### WHAT THE TASK REQUIRES
Transcribe all records exactly.

________________

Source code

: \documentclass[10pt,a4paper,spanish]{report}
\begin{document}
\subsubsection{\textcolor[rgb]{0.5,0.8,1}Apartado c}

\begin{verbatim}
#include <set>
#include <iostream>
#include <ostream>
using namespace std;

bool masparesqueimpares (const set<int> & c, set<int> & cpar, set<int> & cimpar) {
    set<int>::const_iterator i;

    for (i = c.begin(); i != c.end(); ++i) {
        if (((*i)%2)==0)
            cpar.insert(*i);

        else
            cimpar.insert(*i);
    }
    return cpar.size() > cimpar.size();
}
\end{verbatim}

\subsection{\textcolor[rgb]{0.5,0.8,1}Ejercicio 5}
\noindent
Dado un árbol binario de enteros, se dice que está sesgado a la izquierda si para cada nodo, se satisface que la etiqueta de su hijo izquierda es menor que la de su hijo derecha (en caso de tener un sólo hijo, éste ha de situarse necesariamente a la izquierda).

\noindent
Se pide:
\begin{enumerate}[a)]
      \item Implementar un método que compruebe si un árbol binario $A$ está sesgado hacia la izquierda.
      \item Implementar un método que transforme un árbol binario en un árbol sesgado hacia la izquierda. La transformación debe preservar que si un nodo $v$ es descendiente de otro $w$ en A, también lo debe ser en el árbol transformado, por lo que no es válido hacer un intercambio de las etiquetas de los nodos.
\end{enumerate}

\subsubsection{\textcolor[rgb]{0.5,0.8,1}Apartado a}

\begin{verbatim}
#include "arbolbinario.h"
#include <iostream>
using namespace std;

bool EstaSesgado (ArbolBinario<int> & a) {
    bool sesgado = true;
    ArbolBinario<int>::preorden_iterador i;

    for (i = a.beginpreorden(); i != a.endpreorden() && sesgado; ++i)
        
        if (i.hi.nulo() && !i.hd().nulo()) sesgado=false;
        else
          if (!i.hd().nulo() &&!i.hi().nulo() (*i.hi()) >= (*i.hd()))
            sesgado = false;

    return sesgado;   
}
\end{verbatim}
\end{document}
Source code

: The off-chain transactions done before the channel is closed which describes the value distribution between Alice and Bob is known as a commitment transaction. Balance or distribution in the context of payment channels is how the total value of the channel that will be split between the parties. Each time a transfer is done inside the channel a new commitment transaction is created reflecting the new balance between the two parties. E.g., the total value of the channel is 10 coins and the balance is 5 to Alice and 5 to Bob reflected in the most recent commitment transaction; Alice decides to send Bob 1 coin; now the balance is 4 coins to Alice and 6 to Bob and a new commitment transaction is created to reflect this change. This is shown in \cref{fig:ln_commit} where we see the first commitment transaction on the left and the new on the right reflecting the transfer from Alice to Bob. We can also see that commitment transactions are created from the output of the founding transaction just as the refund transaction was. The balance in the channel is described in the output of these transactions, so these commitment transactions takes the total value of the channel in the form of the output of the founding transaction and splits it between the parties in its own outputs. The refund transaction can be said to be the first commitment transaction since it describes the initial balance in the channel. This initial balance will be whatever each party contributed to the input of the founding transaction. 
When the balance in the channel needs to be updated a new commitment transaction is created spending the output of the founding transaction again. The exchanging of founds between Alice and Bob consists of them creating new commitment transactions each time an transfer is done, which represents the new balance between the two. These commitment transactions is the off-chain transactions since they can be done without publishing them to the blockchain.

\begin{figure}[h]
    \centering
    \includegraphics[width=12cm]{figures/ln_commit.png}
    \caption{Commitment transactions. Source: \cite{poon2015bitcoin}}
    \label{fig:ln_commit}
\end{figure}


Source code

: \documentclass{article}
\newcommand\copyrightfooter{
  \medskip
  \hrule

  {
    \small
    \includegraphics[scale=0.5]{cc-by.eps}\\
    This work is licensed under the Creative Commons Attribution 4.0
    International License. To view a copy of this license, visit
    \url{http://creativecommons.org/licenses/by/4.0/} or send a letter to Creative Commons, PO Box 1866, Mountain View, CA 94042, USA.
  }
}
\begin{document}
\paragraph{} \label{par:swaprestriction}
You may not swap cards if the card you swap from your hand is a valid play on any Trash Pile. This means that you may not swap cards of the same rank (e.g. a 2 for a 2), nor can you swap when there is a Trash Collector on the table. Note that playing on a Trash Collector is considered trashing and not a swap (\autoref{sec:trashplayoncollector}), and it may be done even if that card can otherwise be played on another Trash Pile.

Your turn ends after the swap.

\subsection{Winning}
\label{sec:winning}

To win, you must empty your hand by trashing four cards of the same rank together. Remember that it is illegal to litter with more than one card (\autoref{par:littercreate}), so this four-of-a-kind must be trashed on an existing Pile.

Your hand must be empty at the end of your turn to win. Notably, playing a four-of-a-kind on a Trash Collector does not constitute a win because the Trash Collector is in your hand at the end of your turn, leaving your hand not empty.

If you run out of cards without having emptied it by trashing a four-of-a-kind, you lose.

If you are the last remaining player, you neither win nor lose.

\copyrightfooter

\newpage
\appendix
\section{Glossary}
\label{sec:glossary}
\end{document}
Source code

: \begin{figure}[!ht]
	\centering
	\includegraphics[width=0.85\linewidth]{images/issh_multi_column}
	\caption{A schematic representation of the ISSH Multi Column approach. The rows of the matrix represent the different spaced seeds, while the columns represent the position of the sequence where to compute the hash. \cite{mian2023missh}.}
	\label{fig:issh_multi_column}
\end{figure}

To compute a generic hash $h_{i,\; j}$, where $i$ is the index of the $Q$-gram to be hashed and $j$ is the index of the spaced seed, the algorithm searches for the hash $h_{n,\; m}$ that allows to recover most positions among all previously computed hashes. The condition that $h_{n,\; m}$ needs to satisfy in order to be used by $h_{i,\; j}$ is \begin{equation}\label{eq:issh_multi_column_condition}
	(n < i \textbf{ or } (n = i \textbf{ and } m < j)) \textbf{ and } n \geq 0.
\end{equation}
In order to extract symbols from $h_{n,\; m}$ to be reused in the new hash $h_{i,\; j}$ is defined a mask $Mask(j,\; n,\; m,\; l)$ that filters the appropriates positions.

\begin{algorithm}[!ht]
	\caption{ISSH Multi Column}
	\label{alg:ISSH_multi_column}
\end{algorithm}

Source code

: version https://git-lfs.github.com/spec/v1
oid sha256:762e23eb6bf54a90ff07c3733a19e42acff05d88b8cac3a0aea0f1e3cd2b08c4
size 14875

________________

### SOLUTION
Source code

: \documentclass[10pt,a4paper,spanish]{report}
\begin{document}
\subsubsection{\textcolor[rgb]{0.5,0.8,1}Apartado c}

\begin{verbatim}
#include <set>
#include <iostream>
#include <ostream>
using namespace std;

bool masparesqueimpares (const set<int> & c, set<int> & cpar, set<int> & cimpar) {
    set<int>::const_iterator i;

    for (i = c.begin(); i != c.end(); ++i) {
        if (((*i)%2)==0)
            cpar.insert(*i);

        else
            cimpar.insert(*i);
    }
    return cpar.size() > cimpar.size();
}
\end{verbatim}

\subsection{\textcolor[rgb]{0.5,0.8,1}Ejercicio 5}
\noindent
Dado un árbol binario de enteros, se dice que está sesgado a la izquierda si para cada nodo, se satisface que la etiqueta de su hijo izquierda es menor que la de su hijo derecha (en caso de tener un sólo hijo, éste ha de situarse necesariamente a la izquierda).

\noindent
Se pide:
\begin{enumerate}[a)]
      \item Implementar un método que compruebe si un árbol binario $A$ está sesgado hacia la izquierda.
      \item Implementar un método que transforme un árbol binario en un árbol sesgado hacia la izquierda. La transformación debe preservar que si un nodo $v$ es descendiente de otro $w$ en A, también lo debe ser en el árbol transformado, por lo que no es válido hacer un intercambio de las etiquetas de los nodos.
\end{enumerate}

\subsubsection{\textcolor[rgb]{0.5,0.8,1}Apartado a}

\begin{verbatim}
#include "arbolbinario.h"
#include <iostream>
using namespace std;

bool EstaSesgado (ArbolBinario<int> & a) {
    bool sesgado = true;
    ArbolBinario<int>::preorden_iterador i;

    for (i = a.beginpreorden(); i != a.endpreorden() && sesgado; ++i)
        
        if (i.hi.nulo() && !i.hd().nulo()) sesgado=false;
        else
          if (!i.hd().nulo() &&!i.hi().nulo() (*i.hi()) >= (*i.hd()))
            sesgado = false;

    return sesgado;   
}
\end{verbatim}
\end{document}
Source code

: The off-chain transactions done before the channel is closed which describes the value distribution between Alice and Bob is known as a commitment transaction. Balance or distribution in the context of payment channels is how the total value of the channel that will be split between the parties. Each time a transfer is done inside the channel a new commitment transaction is created reflecting the new balance between the two parties. E.g., the total value of the channel is 10 coins and the balance is 5 to Alice and 5 to Bob reflected in the most recent commitment transaction; Alice decides to send Bob 1 coin; now the balance is 4 coins to Alice and 6 to Bob and a new commitment transaction is created to reflect this change. This is shown in \cref{fig:ln_commit} where we see the first commitment transaction on the left and the new on the right reflecting the transfer from Alice to Bob. We can also see that commitment transactions are created from the output of the founding transaction just as the refund transaction was. The balance in the channel is described in the output of these transactions, so these commitment transactions takes the total value of the channel in the form of the output of the founding transaction and splits it between the parties in its own outputs. The refund transaction can be said to be the first commitment transaction since it describes the initial balance in the channel. This initial balance will be whatever each party contributed to the input of the founding transaction. 
When the balance in the channel needs to be updated a new commitment transaction is created spending the output of the founding transaction again. The exchanging of founds between Alice and Bob consists of them creating new commitment transactions each time an transfer is done, which represents the new balance between the two. These commitment transactions is the off-chain transactions since they can be done without publishing them to the blockchain.

\begin{figure}[h]
    \centering
    \includegraphics[width=12cm]{figures/ln_commit.png}
    \caption{Commitment transactions. Source: \cite{poon2015bitcoin}}
    \label{fig:ln_commit}
\end{figure}


Source code

: \documentclass{article}
\newcommand\copyrightfooter{
  \medskip
  \hrule

  {
    \small
    \includegraphics[scale=0.5]{cc-by.eps}\\
    This work is licensed under the Creative Commons Attribution 4.0
    International License. To view a copy of this license, visit
    \url{http://creativecommons.org/licenses/by/4.0/} or send a letter to Creative Commons, PO Box 1866, Mountain View, CA 94042, USA.
  }
}
\begin{document}
\paragraph{} \label{par:swaprestriction}
You may not swap cards if the card you swap from your hand is a valid play on any Trash Pile. This means that you may not swap cards of the same rank (e.g. a 2 for a 2), nor can you swap when there is a Trash Collector on the table. Note that playing on a Trash Collector is considered trashing and not a swap (\autoref{sec:trashplayoncollector}), and it may be done even if that card can otherwise be played on another Trash Pile.

Your turn ends after the swap.

\subsection{Winning}
\label{sec:winning}

To win, you must empty your hand by trashing four cards of the same rank together. Remember that it is illegal to litter with more than one card (\autoref{par:littercreate}), so this four-of-a-kind must be trashed on an existing Pile.

Your hand must be empty at the end of your turn to win. Notably, playing a four-of-a-kind on a Trash Collector does not constitute a win because the Trash Collector is in your hand at the end of your turn, leaving your hand not empty.

If you run out of cards without having emptied it by trashing a four-of-a-kind, you lose.

If you are the last remaining player, you neither win nor lose.

\copyrightfooter

\newpage
\appendix
\section{Glossary}
\label{sec:glossary}
\end{document}
Source code

: \begin{figure}[!ht]
	\centering
	\includegraphics[width=0.85\linewidth]{images/issh_multi_column}
	\caption{A schematic representation of the ISSH Multi Column approach. The rows of the matrix represent the different spaced seeds, while the columns represent the position of the sequence where to compute the hash. \cite{mian2023missh}.}
	\label{fig:issh_multi_column}
\end{figure}

To compute a generic hash $h_{i,\; j}$, where $i$ is the index of the $Q$-gram to be hashed and $j$ is the index of the spaced seed, the algorithm searches for the hash $h_{n,\; m}$ that allows to recover most positions among all previously computed hashes. The condition that $h_{n,\; m}$ needs to satisfy in order to be used by $h_{i,\; j}$ is \begin{equation}\label{eq:issh_multi_column_condition}
	(n < i \textbf{ or } (n = i \textbf{ and } m < j)) \textbf{ and } n \geq 0.
\end{equation}
In order to extract symbols from $h_{n,\; m}$ to be reused in the new hash $h_{i,\; j}$ is defined a mask $Mask(j,\; n,\; m,\; l)$ that filters the appropriates positions.

\begin{algorithm}[!ht]
	\caption{ISSH Multi Column}
	\label{alg:ISSH_multi_column}
\end{algorithm}

Source code

: version https://git-lfs.github.com/spec/v1
oid sha256:762e23eb6bf54a90ff07c3733a19e42acff05d88b8cac3a0aea0f1e3cd2b08c4
size 14875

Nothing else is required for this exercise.